++++ Data records
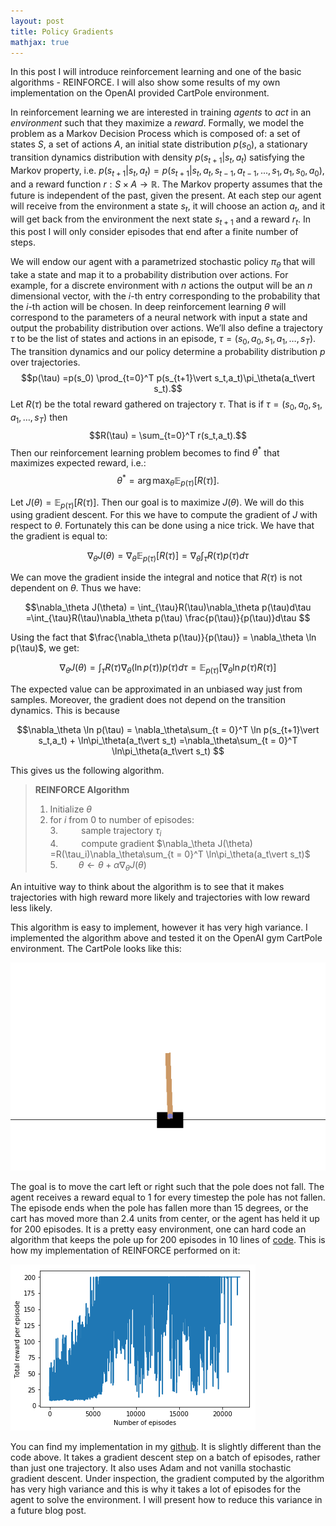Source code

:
 ```yaml
---
layout: post
title: Policy Gradients
mathjax: true
---
```



In this post I will introduce reinforcement learning and one of the basic algorithms - REINFORCE. I will also show some results of my own implementation on the OpenAI provided CartPole environment. 

In reinforcement learning we are interested in training *agents* to *act* in an *environment* such that they maximize a *reward*. Formally, we model the problem as a Markov Decision Process which is composed of: a set of states $S$, a set of actions $A$, an initial state distribution $p(s_0)$, a stationary transition dynamics distribution with density $p(s_{t+1}\vert s_t,a_t)$ satisfying the Markov property, i.e. $p(s_{t+1}\vert s_t,a_t) = p(s_{t+1}\vert s_t, a_t, s_{t-1}, a_{t-1},...,s_1,a_1,s_0,a_0)$, and a reward function $r:S \times A \rightarrow \mathbb{R}$. The Markov property assumes that the future is independent of the past, given the present. At each step our agent will receive from the environment a state $s_t$, it will choose an action $a_t$, and it will get back from the environment the next state $s_{t+1}$ and a reward $r_t$. In this post I will only consider episodes that end after a finite number of steps. 

We will endow our agent with a parametrized stochastic policy $\pi_\theta$ that will take a state and map it to a probability distribution over actions. For example, for a discrete environment with $n$ actions the output will be an $n$ dimensional vector, with the $i$-th entry corresponding to the probability that the $i$-th action will be chosen. In deep reinforcement learning $\theta$ will correspond to the parameters of a neural network with input a state and output the probability distribution over actions. We’ll also define a trajectory $\tau$ to be the list of states and actions in an episode, $\tau = (s_0,a_0,s_1,a_1,…,s_T)$. The transition dynamics and our policy determine a probability distribution $p$ over trajectories. 
$$p(\tau) =p(s_0) \prod_{t=0}^T  p(s_{t+1}\vert s_t,a_t)\pi_\theta(a_t\vert s_t).$$
Let $R(\tau)$ be the total reward gathered on trajectory $\tau$. That is if $\tau = (s_0,a_0,s_1,a_1,…,s_T)$ then $$R(\tau) = \sum_{t=0}^T r(s_t,a_t).$$
 Then our reinforcement learning problem becomes to find $\theta^{*}$ that maximizes expected reward, i.e.:
$$\theta^{*} = \arg\max_{\theta}\mathbb{E}_{p(\tau)}[R(\tau)].$$

Let $J(\theta) = \mathbb{E}_{p(\tau)}[R(\tau)]$. Then our goal is to maximize $J(\theta)$. We will do this using gradient descent. For this we have to compute the gradient of $J$ with respect to $\theta$. Fortunately this can be done using a nice trick. We have that the gradient is equal to:

$$\nabla_\theta J(\theta) = \nabla_\theta \mathbb{E}_{p(\tau)}[R(\tau)] = \nabla_\theta\int_{\tau}R(\tau)p(\tau)d\tau$$
 
We can move the gradient inside the integral and notice that $R(\tau)$ is not dependent on $\theta$. Thus we have:

$$\nabla_\theta J(\theta) = \int_{\tau}R(\tau)\nabla_\theta p(\tau)d\tau =\int_{\tau}R(\tau)\nabla_\theta p(\tau) \frac{p(\tau)}{p(\tau)}d\tau $$

Using the fact that $\frac{\nabla_\theta p(\tau)}{p(\tau)} = \nabla_\theta \ln p(\tau)$, we get:

$$\nabla_\theta J(\theta) = \int_{\tau}R(\tau)\nabla_\theta (\ln p(\tau) )p(\tau)d\tau  = \mathbb{E}_{p(\tau)}[ \nabla_\theta \ln p(\tau)R(\tau)]$$

The expected value can be approximated in an unbiased way just from samples. Moreover, the gradient does not depend on the transition dynamics. This is because 

$$\nabla_\theta \ln p(\tau)  = \nabla_\theta\sum_{t = 0}^T \ln p(s_{t+1}\vert s_t,a_t) + \ln\pi_\theta(a_t\vert s_t) =\nabla_\theta\sum_{t = 0}^T \ln\pi_\theta(a_t\vert s_t) $$

This gives us the following algorithm. 
>**REINFORCE Algorithm**
>1. Initialize $\theta$
>2. for $i$ from $0$ to number of episodes:  
>3.$\quad\quad$ sample trajectory $\tau_i$  
>4.$\quad\quad$ compute gradient $\nabla_\theta J(\theta) =R(\tau_i)\nabla_\theta\sum_{t = 0}^T \ln\pi_\theta(a_t\vert s_t)$
>5.$\quad\quad \theta \leftarrow \theta + \alpha \nabla_\theta J(\theta)$

An intuitive way to think about the algorithm is to see that it makes trajectories with high reward more likely and trajectories with low reward less likely. 

This algorithm is easy to implement, however it has very high variance. I implemented the algorithm above and tested it on the OpenAI gym CartPole environment. The CartPole looks like this: 


![CartPole](/assets/CartPole.png)


The goal is to move the cart left or right such that the pole does not fall. The agent receives a reward equal to $1$ for every timestep the pole has not fallen. The episode ends when the pole has fallen more than $15$ degrees, or the cart has moved more than $2.4$ units from center, or the agent has held it up for 200 episodes. It is a pretty easy environment, one can hard code an algorithm that keeps the pole up for 200 episodes in 10 lines of [code](https://github.com/alexandrumilu/rl/blob/master/imitation_learning/DAgger.py). This is how my implementation of REINFORCE performed on it:


![Results](/assets/PG_on_CartPole.png)

You can find my implementation in my [github](https://github.com/alexandrumilu/rl/blob/master/policy_gradient_algorithms/base_policy_gradient_agent.py). It is slightly different than the code above. It takes a gradient descent step on a batch of episodes, rather than just one trajectory. It also uses Adam and not vanilla stochastic gradient descent. Under inspection, the gradient computed by the algorithm has very high variance and this is why it takes a lot of episodes for the agent to solve the environment. I will present how to reduce this variance in a future blog post.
++++++++
### Exercise prompt
Reply with the number of lines above in which the word "just" appears, and with nothing else.

### Response to this exercise
2